EQUIP is also experimental in the way the Department plans to assess the program’s impact on student outcomes. Rather than employ a singular agency to oversee the entire program, the Department has required that each pairing “be reviewed and monitored by an independent, third-party quality assurance entity (QAE).” (The eight partnerships between the institution, non-traditional provider, and QAE were revealed by the Department in mid-August 2016.)
While the experiment is not exclusively focused on increasing access to coding bootcamps, that appears to be a priority (four of the eight partnerships involve bootcamps). Despite questions concerning the accuracy of outcomes advertised by some bootcamp providers, industry-wide averages are impressive. According to Course Report’s 2015 survey of coding bootcamp alumni, 66 percent of graduates reported “being employed in a full-time job requiring the skills learned at bootcamp, with an average salary increase of 38%.” The Flatiron School, a New York City-based coding school that had Moody’s independently evaluate the outcomes of its students, reported a 99 percent graduation rate in 2015 and of job-seeking graduates, 95 percent accepted a job within 120 days.
Enrolling in a coding bootcamp is expensive: the average price of a full-time eleven-week course is more than $11,000. By providing low-income students access to federal financial aid for such courses, the Department is lowering the financial barrier that low-income students face so that they, too, can attend such programs. And depending on the program, students—assuming they pass—can earn a certificate or credit towards an associate or bachelor’s degree from the accredited partner, something coding bootcamps could not offer without such a partnership.
There are, however, reasons for concern. First, the students who apply and enroll in coding bootcamps are a self-selecting group not representative of the average college student. The Flatiron School, for instance, accepts only 6 percent of applicants and accepted students must complete 150 hours of coursework before they even step into a classroom. More generally, “the typical attendee is 31 years old, has 7.6 years of work experience, [and] has at least a Bachelor’s degree.” While the outcomes of bootcamps have been mostly positive, it should not be assumed that students from very different backgrounds will have similar outcomes.

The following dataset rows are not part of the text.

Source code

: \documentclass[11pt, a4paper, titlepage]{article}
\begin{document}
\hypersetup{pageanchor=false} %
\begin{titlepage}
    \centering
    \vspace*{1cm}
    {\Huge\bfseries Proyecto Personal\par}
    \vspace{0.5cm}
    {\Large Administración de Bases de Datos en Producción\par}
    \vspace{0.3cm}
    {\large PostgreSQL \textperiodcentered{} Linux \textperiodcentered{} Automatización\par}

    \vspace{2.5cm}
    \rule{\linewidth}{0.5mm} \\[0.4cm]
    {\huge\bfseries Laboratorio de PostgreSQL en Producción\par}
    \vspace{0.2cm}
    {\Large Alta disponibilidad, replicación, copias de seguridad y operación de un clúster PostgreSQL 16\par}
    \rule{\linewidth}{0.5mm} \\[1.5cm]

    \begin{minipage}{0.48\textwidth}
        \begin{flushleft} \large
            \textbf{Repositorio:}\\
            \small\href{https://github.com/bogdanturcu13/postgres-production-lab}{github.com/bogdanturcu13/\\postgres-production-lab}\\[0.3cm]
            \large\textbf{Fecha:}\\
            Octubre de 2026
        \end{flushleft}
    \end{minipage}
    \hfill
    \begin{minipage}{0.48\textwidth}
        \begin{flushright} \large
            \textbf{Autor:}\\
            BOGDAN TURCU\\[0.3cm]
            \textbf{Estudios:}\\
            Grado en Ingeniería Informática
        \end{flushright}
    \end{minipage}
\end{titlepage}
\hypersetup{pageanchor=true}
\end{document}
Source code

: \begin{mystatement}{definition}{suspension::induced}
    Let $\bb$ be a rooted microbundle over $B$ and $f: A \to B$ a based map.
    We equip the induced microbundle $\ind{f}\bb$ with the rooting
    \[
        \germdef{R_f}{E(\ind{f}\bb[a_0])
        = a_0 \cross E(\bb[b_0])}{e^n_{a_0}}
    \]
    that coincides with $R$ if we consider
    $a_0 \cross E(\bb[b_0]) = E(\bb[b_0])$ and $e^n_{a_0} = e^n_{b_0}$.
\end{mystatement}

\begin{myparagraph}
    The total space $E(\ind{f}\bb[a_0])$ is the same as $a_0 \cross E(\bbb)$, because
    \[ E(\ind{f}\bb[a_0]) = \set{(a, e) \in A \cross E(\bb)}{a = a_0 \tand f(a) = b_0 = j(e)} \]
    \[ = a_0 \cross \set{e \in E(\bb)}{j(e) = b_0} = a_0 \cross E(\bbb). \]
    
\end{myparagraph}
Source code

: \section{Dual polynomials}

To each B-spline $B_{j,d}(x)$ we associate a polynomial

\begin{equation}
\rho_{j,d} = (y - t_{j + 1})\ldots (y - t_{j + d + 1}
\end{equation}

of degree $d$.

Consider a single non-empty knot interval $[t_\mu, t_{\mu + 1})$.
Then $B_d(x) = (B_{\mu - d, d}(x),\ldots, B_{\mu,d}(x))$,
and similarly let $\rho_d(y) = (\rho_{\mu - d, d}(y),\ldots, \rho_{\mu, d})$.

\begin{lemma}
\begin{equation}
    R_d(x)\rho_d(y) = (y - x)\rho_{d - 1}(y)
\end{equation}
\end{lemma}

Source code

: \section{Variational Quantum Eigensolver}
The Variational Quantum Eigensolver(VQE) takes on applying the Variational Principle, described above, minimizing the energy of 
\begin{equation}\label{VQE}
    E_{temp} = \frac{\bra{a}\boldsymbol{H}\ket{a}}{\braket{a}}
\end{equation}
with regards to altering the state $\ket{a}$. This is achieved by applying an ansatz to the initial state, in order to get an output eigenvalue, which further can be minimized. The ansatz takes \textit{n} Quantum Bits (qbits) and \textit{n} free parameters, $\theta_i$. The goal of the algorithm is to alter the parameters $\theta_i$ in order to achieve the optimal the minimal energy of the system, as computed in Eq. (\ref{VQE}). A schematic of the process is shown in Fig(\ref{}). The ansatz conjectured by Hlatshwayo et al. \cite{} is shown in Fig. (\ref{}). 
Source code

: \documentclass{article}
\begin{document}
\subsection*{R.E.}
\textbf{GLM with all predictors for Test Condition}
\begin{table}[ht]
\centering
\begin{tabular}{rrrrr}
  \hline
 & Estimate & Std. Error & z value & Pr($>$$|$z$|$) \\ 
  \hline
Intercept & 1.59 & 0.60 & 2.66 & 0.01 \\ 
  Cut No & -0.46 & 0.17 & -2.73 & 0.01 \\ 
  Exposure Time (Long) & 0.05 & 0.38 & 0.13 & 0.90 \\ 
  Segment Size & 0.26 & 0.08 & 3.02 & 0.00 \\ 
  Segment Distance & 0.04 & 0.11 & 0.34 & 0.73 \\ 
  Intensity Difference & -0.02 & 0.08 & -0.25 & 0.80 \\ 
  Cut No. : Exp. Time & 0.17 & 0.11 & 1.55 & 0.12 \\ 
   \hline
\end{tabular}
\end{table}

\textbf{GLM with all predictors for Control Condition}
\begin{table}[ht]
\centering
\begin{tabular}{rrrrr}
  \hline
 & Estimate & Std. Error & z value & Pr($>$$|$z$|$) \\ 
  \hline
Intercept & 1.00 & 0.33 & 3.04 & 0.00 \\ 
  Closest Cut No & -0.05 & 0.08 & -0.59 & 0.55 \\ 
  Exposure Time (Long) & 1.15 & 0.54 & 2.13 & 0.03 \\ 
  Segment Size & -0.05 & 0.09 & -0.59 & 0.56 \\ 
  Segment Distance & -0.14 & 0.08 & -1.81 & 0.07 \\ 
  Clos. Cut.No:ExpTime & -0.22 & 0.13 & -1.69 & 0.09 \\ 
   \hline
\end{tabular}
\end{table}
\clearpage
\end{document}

While the eight providers selected to participate in EQUIP have been carefully vetted and selected, that may not be the case in a scaled up version of EQUIP. The program could enable a new crop of providers to take advantage of impressionable students with access to federal financial aid dollars. From this perspective, there is a lot riding on the quality assurance aspect of the EQUIP experiment. The QAEs in EQUIP are supposed to both approve the initial program design and monitor its outcomes; whether they are able to do so effectively will determine in large measure whether student dollars are well-spent.
An important part of an experimental program is that its evaluation provides insight into whether a program of its kind is effective at what it aims to achieve. However, there are questions as to whether the current evaluation design can accurately measure that. As my colleague Elizabeth Davidson has pointed out in a previous blog, it is likely that each QAE will establish unique goals for the program it monitors and determine its own methods for assessing whether they are met. Without consistent standards, it will be difficult to compare the efficacy of each partnership to other partnerships, as well as the efficacy of EQUIP as a whole.
The first year of the program is expected to be limited in its size and scope: it will include only 1,500 students and the cap on Pell Grant spending is $5 million, a tiny fraction of the billions allocated by the federal government annually. Hopefully, this can provide the Department sufficient data to determine whether this program should be scaled up or removed. Only time will tell.